↓↓↓

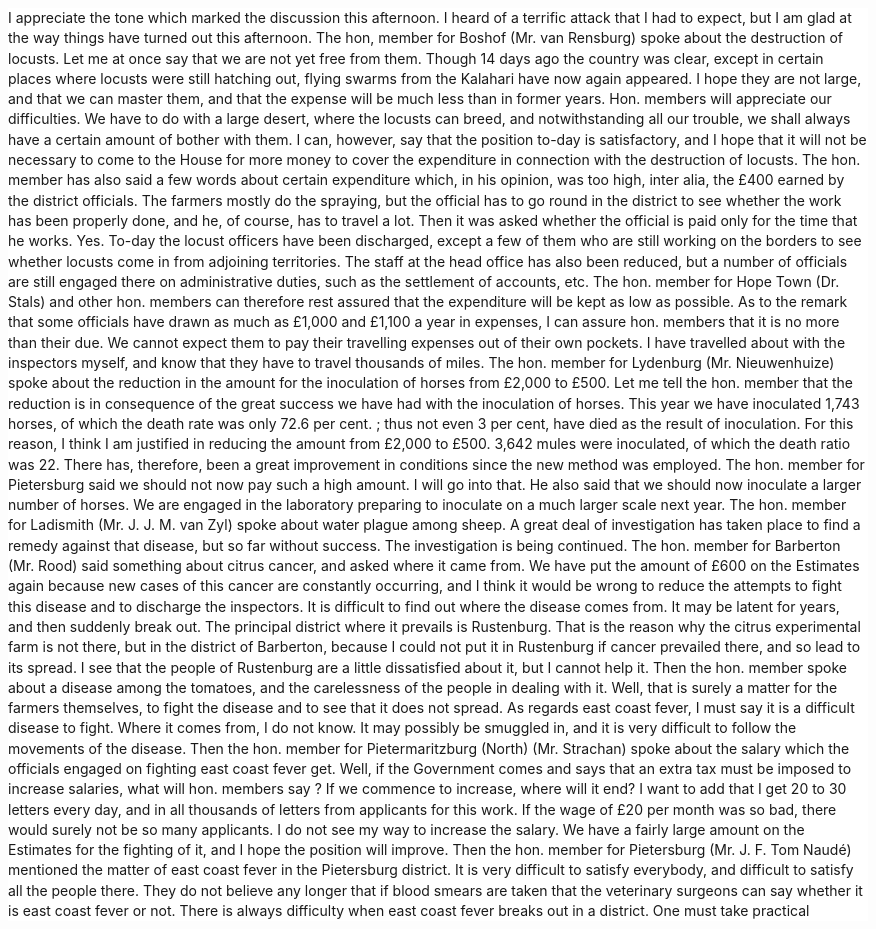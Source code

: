 <p>I appreciate the tone which marked the discussion this afternoon. I heard of a terrific attack that I had to expect, but I am glad at the way things have turned out this afternoon. The hon, member for Boshof (Mr. van Rensburg) spoke about the destruction of locusts. Let me at once say that we are not yet free from them. Though 14 days ago the country was clear, except in certain places where locusts were still hatching out, flying swarms from the Kalahari have now again appeared. I hope they are not large, and that we can master them, and that the expense will be much less than in former years. Hon. members will appreciate our difficulties. We have to do with a large desert, where the locusts can breed, and notwithstanding all our trouble, we shall always have a certain amount of bother with them. I can, however, say that the position to-day is satisfactory, and I hope that it will not be necessary to come to the House for more money to cover the expenditure in connection with the destruction of locusts. The hon. member has also said a few words about certain expenditure which, in his opinion, was too high, inter alia, the &#x00A3;400 earned by the district officials. The farmers mostly do the spraying, but the official has to go round in the district to see whether the work has been properly done, and he, of course, has to travel a lot. Then it was asked whether the official is paid only for the time that he works. Yes. To-day the locust officers have been discharged, except a few of them who are still working on the borders to see whether locusts come in from adjoining territories. The staff at the head office has also been reduced, but a number of officials are still engaged there on administrative duties, such as the settlement of accounts, etc. The hon. member for Hope Town (Dr. Stals) and other hon. members can therefore rest assured that the expenditure will be kept as low as possible. As to the remark that some officials have drawn as much as &#x00A3;1,000 and &#x00A3;1,100 a year in expenses, I can assure hon. members that it is no more than their due. We cannot expect them to pay their travelling expenses out of their own pockets. I have travelled about with the inspectors myself, and know that they have to travel thousands of miles. The hon. member for Lydenburg (Mr. Nieuwenhuize) spoke about the reduction in the amount for the inoculation of horses from &#x00A3;2,000 to &#x00A3;500. Let me tell the hon. member that the reduction is in consequence of the great success we have had with the inoculation of horses. This year we have inoculated 1,743 horses, of which the death rate was only 72.6 per cent. ; thus not even 3 per cent, have died as the result of inoculation. For this reason, I think I am justified in reducing the amount from &#x00A3;2,000 to &#x00A3;500. 3,642 mules were inoculated, of which the death ratio was 22. There has, therefore, been a great improvement in conditions since the new method was employed. The hon. member for Pietersburg said we should not now pay such a high amount. I will go into that. He also said that we should now inoculate a larger number of horses. We are engaged in the laboratory preparing to inoculate on a much larger scale next year. The hon. member for Ladismith (Mr. J. J. M. van Zyl) spoke about water plague among sheep. A great deal of investigation has taken place to find a remedy against that disease, but so far without success. The investigation is being continued. The hon. member for Barberton (Mr. Rood) said something about citrus cancer, and asked where it came from. We have put the amount of &#x00A3;600 on the Estimates again because new cases of this cancer are constantly occurring, and I think it would be wrong to reduce the attempts to fight this disease and to discharge the inspectors. It is difficult to find out where the disease comes from. It may be latent for years, and then suddenly break out. The principal district where it prevails is Rustenburg. That is the reason why the citrus experimental farm is not there, but in the district of Barberton, because I could not put it in Rustenburg if cancer prevailed there, and so lead to its spread. I see that the people of Rustenburg are a little dissatisfied about it, but I cannot help it. Then the hon. member spoke about a disease among the tomatoes, and the carelessness of the people in dealing with it. Well, that is surely a matter for the farmers themselves, to fight the disease and to see that it does not spread. As regards east coast fever, I must say it is a difficult disease to fight. Where it comes from, I do not know. It may possibly be smuggled in, and it is very difficult to follow the movements of the disease. Then the hon. member for Pietermaritzburg (North) (Mr. Strachan) spoke about the salary which the officials engaged on fighting east coast fever get. Well, if the Government comes and says that an extra tax must be imposed to increase salaries, what will hon. members say &#x003F; If we commence to increase, where will it end&#x003F; I want to add that I get 20 to 30 letters every day, and in all thousands of letters from applicants for this work. If the wage of &#x00A3;20 per month was so bad, there would surely not be so many applicants. I do not see my way to increase the salary. We have a fairly large amount on the Estimates for the fighting of it, and I hope the position will improve. Then the hon. member for Pietersburg (Mr. J. F. Tom Naud&#x00E9;) mentioned the matter of east coast fever in the Pietersburg district. It is very difficult to satisfy everybody, and difficult to satisfy all the people there. They do not believe any longer that if blood smears are taken that the veterinary surgeons can say whether it is east coast fever or not. There is always <span class="col_3585-3586" refersTo="page_0746"/>difficulty when east coast fever breaks out in a district. One must take practical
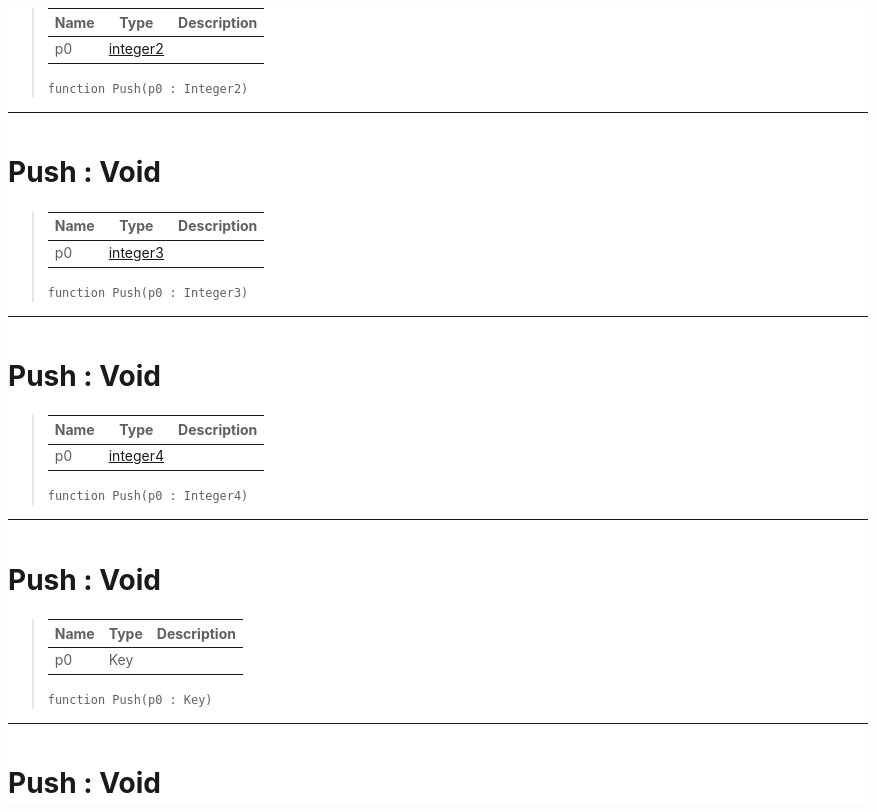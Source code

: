 > 
> |Name|Type|Description|
> |---|---|---|
> |p0|[integer2](https://plasmaengine.github.io/PlasmaDocs/Plasma1/C++/code_reference/lightning_base_types/integer2.md)| |
> ``` lang=cpp, name=Lightning
> function Push(p0 : Integer2)
> ``` 


---  
 #  Push : Void

> 
> |Name|Type|Description|
> |---|---|---|
> |p0|[integer3](https://plasmaengine.github.io/PlasmaDocs/Plasma1/C++/code_reference/lightning_base_types/integer3.md)| |
> ``` lang=cpp, name=Lightning
> function Push(p0 : Integer3)
> ``` 


---  
 #  Push : Void

> 
> |Name|Type|Description|
> |---|---|---|
> |p0|[integer4](https://plasmaengine.github.io/PlasmaDocs/Plasma1/C++/code_reference/lightning_base_types/integer4.md)| |
> ``` lang=cpp, name=Lightning
> function Push(p0 : Integer4)
> ``` 


---  
 #  Push : Void

> 
> |Name|Type|Description|
> |---|---|---|
> |p0|Key| |
> ``` lang=cpp, name=Lightning
> function Push(p0 : Key)
> ``` 


---  
 #  Push : Void
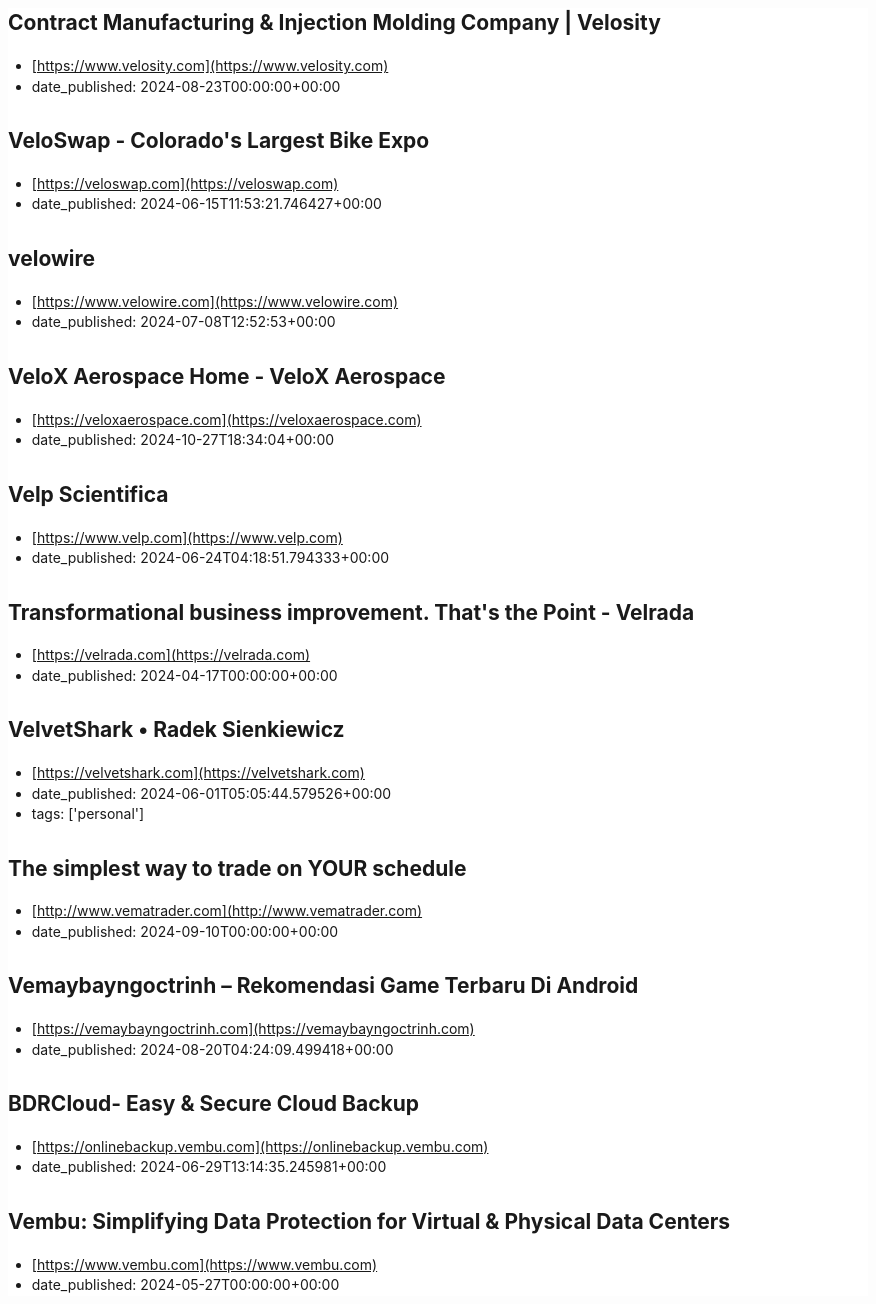  ## Contract Manufacturing & Injection Molding Company | Velosity
 - [https://www.velosity.com](https://www.velosity.com)
 - date_published: 2024-08-23T00:00:00+00:00

 ## VeloSwap - Colorado's Largest Bike Expo
 - [https://veloswap.com](https://veloswap.com)
 - date_published: 2024-06-15T11:53:21.746427+00:00

 ## velowire
 - [https://www.velowire.com](https://www.velowire.com)
 - date_published: 2024-07-08T12:52:53+00:00

 ## VeloX Aerospace Home - VeloX Aerospace
 - [https://veloxaerospace.com](https://veloxaerospace.com)
 - date_published: 2024-10-27T18:34:04+00:00

 ## Velp Scientifica
 - [https://www.velp.com](https://www.velp.com)
 - date_published: 2024-06-24T04:18:51.794333+00:00

 ## Transformational business improvement. That's the Point - Velrada
 - [https://velrada.com](https://velrada.com)
 - date_published: 2024-04-17T00:00:00+00:00

 ## VelvetShark • Radek Sienkiewicz
 - [https://velvetshark.com](https://velvetshark.com)
 - date_published: 2024-06-01T05:05:44.579526+00:00
 - tags: ['personal']

 ## The simplest way to trade on YOUR schedule
 - [http://www.vematrader.com](http://www.vematrader.com)
 - date_published: 2024-09-10T00:00:00+00:00

 ## Vemaybayngoctrinh – Rekomendasi Game Terbaru Di Android
 - [https://vemaybayngoctrinh.com](https://vemaybayngoctrinh.com)
 - date_published: 2024-08-20T04:24:09.499418+00:00

 ## BDRCloud- Easy & Secure Cloud Backup
 - [https://onlinebackup.vembu.com](https://onlinebackup.vembu.com)
 - date_published: 2024-06-29T13:14:35.245981+00:00

 ## Vembu: Simplifying Data Protection for Virtual & Physical Data Centers
 - [https://www.vembu.com](https://www.vembu.com)
 - date_published: 2024-05-27T00:00:00+00:00
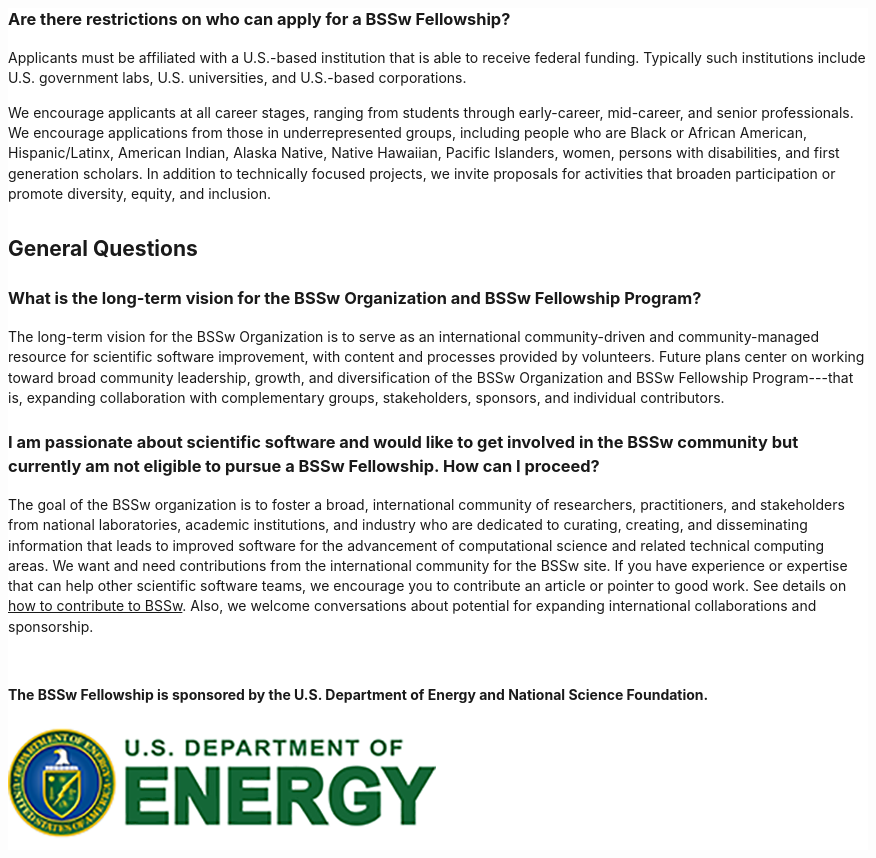 ### Are there restrictions on who can apply for a BSSw Fellowship?

Applicants must be affiliated with a U.S.-based institution that is able to receive federal funding. Typically such institutions include U.S. government labs, U.S. universities, and U.S.-based corporations.

We encourage applicants at all career stages, ranging from students through early-career, mid-career, and senior professionals.
We encourage applications from those in underrepresented groups, including people who are Black or African American, Hispanic/Latinx, American Indian, Alaska Native, Native Hawaiian, Pacific Islanders, women, persons with disabilities, and first generation scholars. In addition to technically focused projects, we invite proposals for activities that broaden participation or promote diversity, equity, and inclusion.

## General Questions

### What is the long-term vision for the BSSw Organization and BSSw Fellowship Program?

The long-term vision for the BSSw Organization is to serve as an international community-driven and community-managed resource for scientific software improvement, with content and processes provided by volunteers.  Future plans center on working toward broad community leadership, growth, and diversification of the BSSw Organization and BSSw Fellowship Program---that is, expanding collaboration with complementary groups, stakeholders, sponsors, and individual contributors.

### I am passionate about scientific software and would like to get involved in the BSSw community but currently am not eligible to pursue a BSSw Fellowship. How can I proceed?

The goal of the BSSw organization is to foster a broad, international community of researchers, practitioners, and stakeholders from national laboratories, academic institutions, and industry who are dedicated to curating, creating, and disseminating information that leads to improved software for the advancement of computational science and related technical computing areas.  We want and need contributions from the international community for the BSSw site. If you have experience or expertise that can help other scientific software teams, we encourage you to contribute an article or pointer to good work.  See details on [how to contribute to BSSw](https://bssw.io/pages/what-to-contribute-content-for-better-scientific-software).  Also, we welcome conversations about potential for expanding international collaborations and sponsorship.

<br>

**The BSSw Fellowship is sponsored by the U.S. Department of Energy and National Science Foundation.**

<div class='fellow'>
<div class='img_div'>
  <img src='../../images/Logo_DOE_Unofficial_Sm.png' class='logo' />
</div>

↑↑↑

_Exercise objective_
Go through the entries and report every line with the string "institutions".

_Response for this exercise_
Applicants must be affiliated with a U.S.-based institution that is able to receive federal funding. Typically such institutions include U.S. government labs, U.S. universities, and U.S.-based corporations.
The goal of the BSSw organization is to foster a broad, international community of researchers, practitioners, and stakeholders from national laboratories, academic institutions, and industry who are dedicated to curating, creating, and disseminating information that leads to improved software for the advancement of computational science and related technical computing areas.  We want and need contributions from the international community for the BSSw site. If you have experience or expertise that can help other scientific software teams, we encourage you to contribute an article or pointer to good work.  See details on [how to contribute to BSSw](https://bssw.io/pages/what-to-contribute-content-for-better-scientific-software).  Also, we welcome conversations about potential for expanding international collaborations and sponsorship.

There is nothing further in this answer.